» **EXERCISE AIM**: Count the lines in the records beneath this task that contain the string "more", then give the count by itself.
■ ■ ■
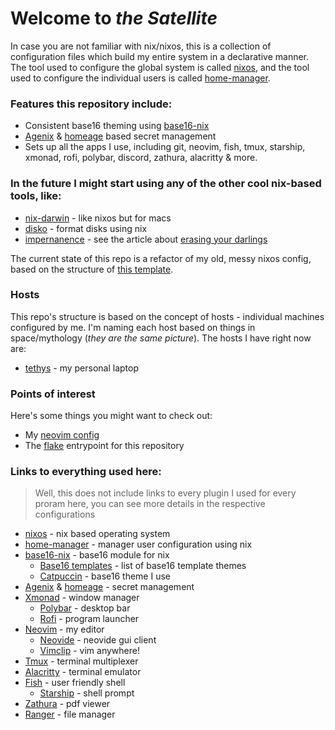 # Welcome to *the Satellite*

In case you are not familiar with nix/nixos, this is a collection of configuration files which build my entire system in a declarative manner. The tool used to configure the global system is called [nixos](https://nixos.org/), and the tool used to configure the individual users is called [home-manager](https://github.com/nix-community/home-manager). 

### Features this repository include:

- Consistent base16 theming using [base16-nix](https://github.com/SenchoPens/base16.nix)
- [Agenix](https://github.com/ryantm/agenix) & [homeage](https://github.com/jordanisaacs/homeage) based secret management 
- Sets up all the apps I use, including git, neovim, fish, tmux, starship, xmonad, rofi, polybar, discord, zathura, alacritty & more. 

### In the future I might start using any of the other cool nix-based tools, like:

- [nix-darwin](https://github.com/LnL7/nix-darwin) - like nixos but for macs
- [disko](https://github.com/nix-community/disko) - format disks using nix
- [impernanence](https://github.com/nix-community/impermanence) - see the article about [erasing your darlings](https://grahamc.com/blog/erase-your-darlings)

The current state of this repo is a refactor of my old, messy nixos config, based on the structure of [this template](https://github.com/Misterio77/nix-starter-configs).

### Hosts

This repo's structure is based on the concept of hosts - individual machines configured by me. I'm naming each host based on things in space/mythology (*they are the same picture*). The hosts I have right now are:

- [tethys](./hosts/nixos) - my personal laptop

### Points of interest

Here's some things you might want to check out:

- My [neovim config](./dotfiles/neovim)
- The [flake](./flake.nix) entrypoint for this repository

### Links to everything used here:

> Well, this does not include links to every plugin I used for every proram here, you can see more details in the respective configurations

- [nixos](http://nixos.org/) - nix based operating system
- [home-manager](https://github.com/nix-community/home-manager) - manager user configuration using nix
- [base16-nix](https://github.com/SenchoPens/base16.nix) - base16 module for nix
    - [Base16 templates](https://github.com/chriskempson/base16-templates-source) - list of base16 template themes
    - [Catpuccin](https://github.com/catppuccin/catppuccin) - base16 theme I use
- [Agenix](https://github.com/ryantm/agenix) & [homeage](https://github.com/jordanisaacs/homeage) - secret management
- [Xmonad](https://xmonad.org/) - window manager
    - [Polybar](https://github.com/polybar/polybar) - desktop bar
    - [Rofi](https://github.com/davatorium/rofi) - program launcher
- [Neovim](https://neovim.io/) - my editor
  - [Neovide](https://neovide.dev/index.html) - neovide gui client
  - [Vimclip](https://github.com/hrantzsch/vimclip) - vim anywhere!
- [Tmux](https://github.com/tmux/tmux/wiki) - terminal multiplexer
- [Alacritty](https://github.com/alacritty/alacritty) - terminal emulator
- [Fish](https://fishshell.com/) - user friendly shell
  - [Starship](https://starship.rs/) - shell prompt
- [Zathura](https://pwmt.org/projects/zathura/) - pdf viewer
- [Ranger](https://github.com/ranger/ranger) - file manager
■ ■ ■
» **WRITTEN RESPONSE**: 2